Colemanka Czy ja wiem? To że nie okazujesz słabości nie oznacza, że nie jesteś/nie bywasz slaby.
To był akurat cytat z poranku kojota, którego nadużywam dla beki.
Colemanka po prostu próbuję odczepić ten obciążający wagonik z ostatniego roku od siebie
Same story here po prostu napisz. Ja się tutaj już wylewałem w zamkniętym gronie i nie żałuję.
Colemanka To jak z tymi kobietami? Chyba ze nie chcesz, to nie ma problemu, żadnej presji, rozmawiamy 🙂
Ja mam od roku min przez “pandemię” trochę monk mode ale bardziej przez pracę nad sobą i skupienie. Kobiety są hipergamiczne ale ja też nie jestem jakimś świętym posągiem. Mam natomiast parę koleżanek i to nie w kontekście seksualnym i cenię sobie te znajomości przez wzgląd na nasz wspólny zawód, jednak mam szczęście, że obracam się w interesującym środowisku i u nas po prostu ściema szybko wychodzi. Dbam też o sprawiedliwy barter, jeśli koleżanka używa sobie mnie żeby się pożalić to tylko wtedy, kiedy wiem że to w ogólnym sensie wartościowa kobieta. Poza tym jestem INFJ i ciężko mnie tak na hardkorze oszukać, szybko węszę ściemę. Wiele ostatnio przepracowałem nawet mam jakieś przebłyski o zakładaniu rodziny, naturalnie nie teraz.
W sensie romantycznym kobiet unikam bo mam zbyt nie stały adres na teraz żeby zawiązywać poważne relacje a nie jestem i nigdy nie byłem manipulantem nie chcę nic obiecywać, żeby poruchać bo to słabe jestem honorowy z natury. Jeśli jakieś fwb to tylko na jasnych zasadach i z sympatią nie mam ochoty na jakiś mechaniczny zwierzęcy seks fuuuuj. Czułość jest fajna.
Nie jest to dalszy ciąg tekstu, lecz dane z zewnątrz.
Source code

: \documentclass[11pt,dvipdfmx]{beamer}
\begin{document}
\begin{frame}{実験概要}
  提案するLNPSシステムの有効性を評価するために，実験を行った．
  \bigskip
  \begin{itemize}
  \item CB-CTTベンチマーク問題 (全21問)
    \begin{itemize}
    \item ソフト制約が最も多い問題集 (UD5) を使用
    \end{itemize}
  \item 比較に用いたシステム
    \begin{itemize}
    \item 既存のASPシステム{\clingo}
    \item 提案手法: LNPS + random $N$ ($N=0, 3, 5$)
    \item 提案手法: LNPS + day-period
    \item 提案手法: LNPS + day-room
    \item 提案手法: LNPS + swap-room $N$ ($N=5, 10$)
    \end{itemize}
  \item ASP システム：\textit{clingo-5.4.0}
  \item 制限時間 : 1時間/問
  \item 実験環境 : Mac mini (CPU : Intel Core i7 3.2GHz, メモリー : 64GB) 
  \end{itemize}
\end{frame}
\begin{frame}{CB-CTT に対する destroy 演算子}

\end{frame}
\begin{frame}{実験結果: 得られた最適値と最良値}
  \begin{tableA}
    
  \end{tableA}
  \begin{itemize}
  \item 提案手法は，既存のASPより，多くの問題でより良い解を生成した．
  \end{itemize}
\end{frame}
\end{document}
Panny się akurat do mnie kleją jak gdzieś zagrzeję miejsce, jednak nie kręci mnie to jak wtedy kiedy byłem durnym szczeniakiem bo wiem, że kieruję nimi “ciekawość” jestem atrakcją a nie kręci mnie to bo mam dużo szacunku do samego siebie. Cieszy mnie że od dawna nie jestem petentem, żeby zaruchać, kontroluję huć i to kompletnie nie wyznacza rytmu mojego życia. Szukam wartości na wielu płaszczyznach i również w kontekście relacji z kobietami bo to też ogromna część naszego życia, natomiast nie potrafię od dawna utrzymywać nie wartościowych relacji. Jestem też w momencie w którym chcę dawać siebie innym, bo posprzątałem niezły bajzel jakim byłem i mogę robić to z pełną odpowiedzialnością.
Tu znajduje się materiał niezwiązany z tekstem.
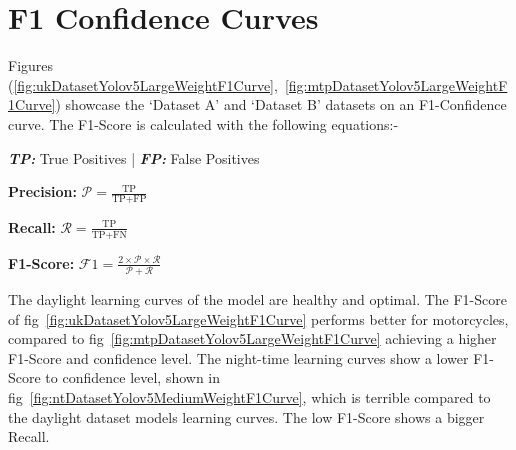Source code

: \documentclass[12pt]{report} %
\begin{document}
	\clearpage
	\section{F1 Confidence Curves}
		Figures (\ref{fig:ukDatasetYolov5LargeWeightF1Curve},~\ref{fig:mtpDatasetYolov5LargeWeightF1Curve}) showcase the `Dataset A' and `Dataset B' datasets on an F1-Confidence curve. The F1-Score is calculated with the following equations:-
		\begin{center}
			\textbf{\textit{TP:}} True Positives | \textbf{\textit{FP:}} False Positives

			\textbf{Precision:} $\mathcal{P} = \frac{\text{TP}}{\text{TP} + \text{FP}}$

			\textbf{Recall:} $\mathcal{R} = \frac{\text{TP}}{\text{TP} + \text{FN}}$
			
			\textbf{F1-Score:} $\mathcal{F\textit{1}} = \frac{2 \times \mathcal{P} \times \mathcal{R}}{\mathcal{P} + \mathcal{R}}$
		\end{center}

		The daylight learning curves of the model are healthy and optimal. The F1-Score of fig~\ref{fig:ukDatasetYolov5LargeWeightF1Curve} performs better for motorcycles, compared to fig~\ref{fig:mtpDatasetYolov5LargeWeightF1Curve} achieving a higher F1-Score and confidence level. The night-time learning curves show a lower F1-Score to confidence level, shown in fig~\ref{fig:ntDatasetYolov5MediumWeightF1Curve}, which is terrible compared to the daylight dataset models learning curves. The low F1-Score shows a bigger Recall.
\end{document}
Unormowanie relacji i stosunku do kobiet jest tak kardynalnie ważne jak wszystko inne, Myszki są Myszkami jednak nikt nie skrzywdził mnie tak jak ja sam siebie. Na cynizm sobie nie pozwalam bo to hujnia i nie wiem czy wierzę w “miłość” ale wierzę, w wartość bo zostałem nią obdarowany w różnym sensie może kiedyś będę potrafił to nazwać miłością.